What to work on –
Your answer is the line containing "1.找到你的Hadoop的配" plus every line after it to the end of the data below, transcribed exactly and with nothing else.

Record extracts –

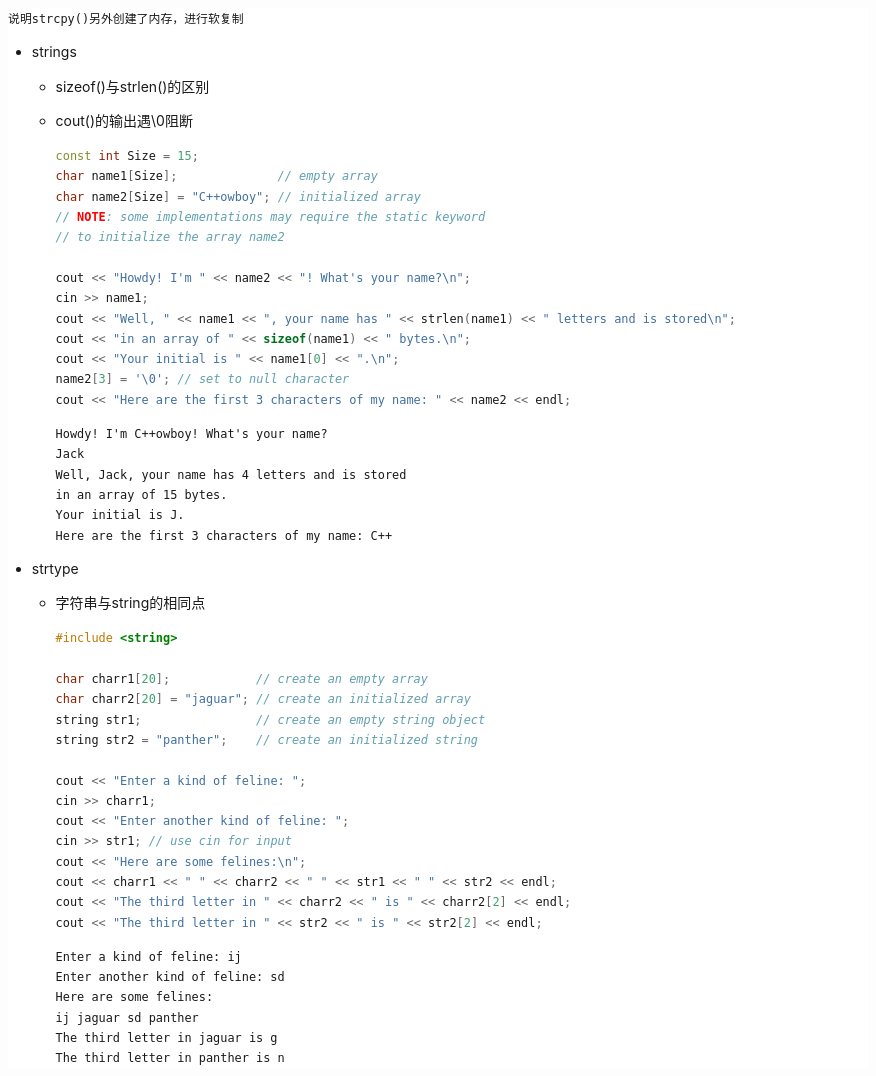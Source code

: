     说明strcpy()另外创建了内存，进行软复制

- strings

  - sizeof()与strlen()的区别

  - cout()的输出遇\0阻断

    ```c++
    const int Size = 15;
    char name1[Size];              // empty array
    char name2[Size] = "C++owboy"; // initialized array
    // NOTE: some implementations may require the static keyword
    // to initialize the array name2

    cout << "Howdy! I'm " << name2 << "! What's your name?\n";
    cin >> name1;
    cout << "Well, " << name1 << ", your name has " << strlen(name1) << " letters and is stored\n";
    cout << "in an array of " << sizeof(name1) << " bytes.\n";
    cout << "Your initial is " << name1[0] << ".\n";
    name2[3] = '\0'; // set to null character
    cout << "Here are the first 3 characters of my name: " << name2 << endl;
    ```

    ```cmd
    Howdy! I'm C++owboy! What's your name?
    Jack
    Well, Jack, your name has 4 letters and is stored
    in an array of 15 bytes.
    Your initial is J.
    Here are the first 3 characters of my name: C++
    ```

- strtype

  - 字符串与string的相同点

    ```c++
    #include <string>

    char charr1[20];            // create an empty array
    char charr2[20] = "jaguar"; // create an initialized array
    string str1;                // create an empty string object
    string str2 = "panther";    // create an initialized string

    cout << "Enter a kind of feline: ";
    cin >> charr1;
    cout << "Enter another kind of feline: ";
    cin >> str1; // use cin for input
    cout << "Here are some felines:\n";
    cout << charr1 << " " << charr2 << " " << str1 << " " << str2 << endl;
    cout << "The third letter in " << charr2 << " is " << charr2[2] << endl;
    cout << "The third letter in " << str2 << " is " << str2[2] << endl;
    ```

    ```cmd
    Enter a kind of feline: ij
    Enter another kind of feline: sd
    Here are some felines:
    ij jaguar sd panther
    The third letter in jaguar is g
    The third letter in panther is n
    ```
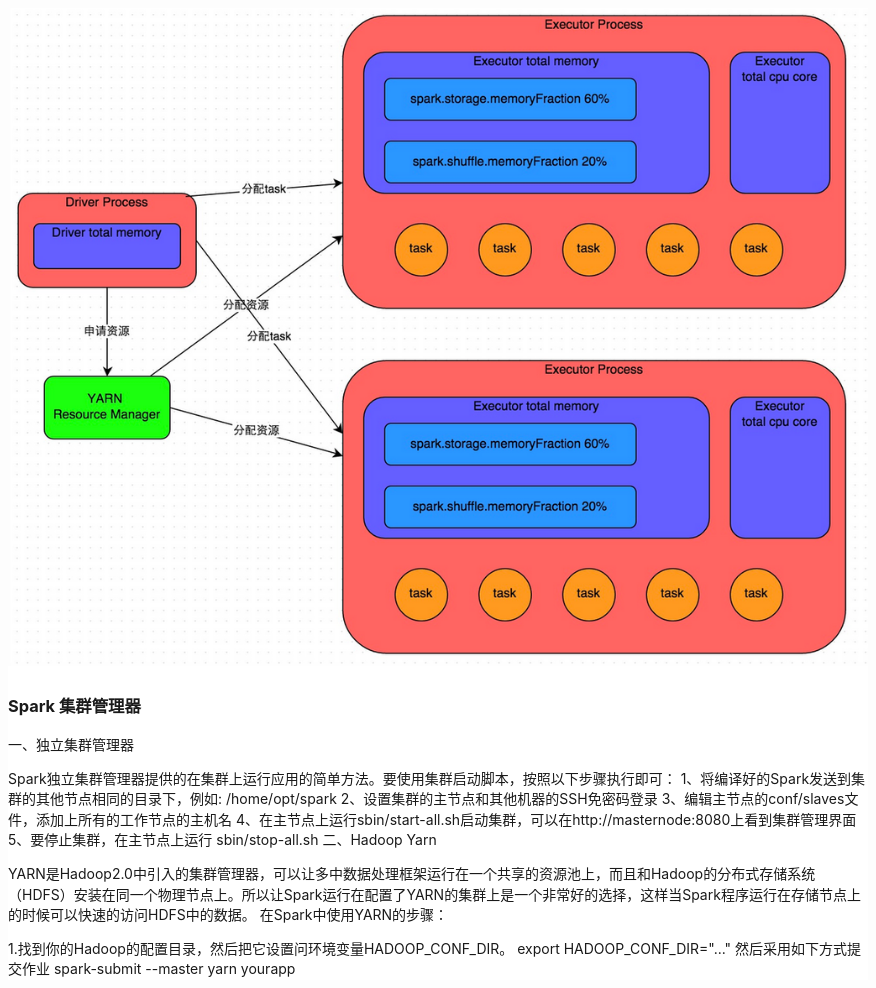 ![spark_mechnism](./spark_mechnism.PNG)

### Spark 集群管理器
一、独立集群管理器

Spark独立集群管理器提供的在集群上运行应用的简单方法。要使用集群启动脚本，按照以下步骤执行即可：
1、将编译好的Spark发送到集群的其他节点相同的目录下，例如: /home/opt/spark
2、设置集群的主节点和其他机器的SSH免密码登录
3、编辑主节点的conf/slaves文件，添加上所有的工作节点的主机名
4、在主节点上运行sbin/start-all.sh启动集群，可以在http://masternode:8080上看到集群管理界面
5、要停止集群，在主节点上运行 sbin/stop-all.sh
二、Hadoop Yarn

YARN是Hadoop2.0中引入的集群管理器，可以让多中数据处理框架运行在一个共享的资源池上，而且和Hadoop的分布式存储系统（HDFS）安装在同一个物理节点上。所以让Spark运行在配置了YARN的集群上是一个非常好的选择，这样当Spark程序运行在存储节点上的时候可以快速的访问HDFS中的数据。
在Spark中使用YARN的步骤：

1.找到你的Hadoop的配置目录，然后把它设置问环境变量HADOOP_CONF_DIR。
export HADOOP_CONF_DIR="..."
然后采用如下方式提交作业
spark-submit --master yarn yourapp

Answer space –
1.找到你的Hadoop的配置目录，然后把它设置问环境变量HADOOP_CONF_DIR。
export HADOOP_CONF_DIR="..."
然后采用如下方式提交作业
spark-submit --master yarn yourapp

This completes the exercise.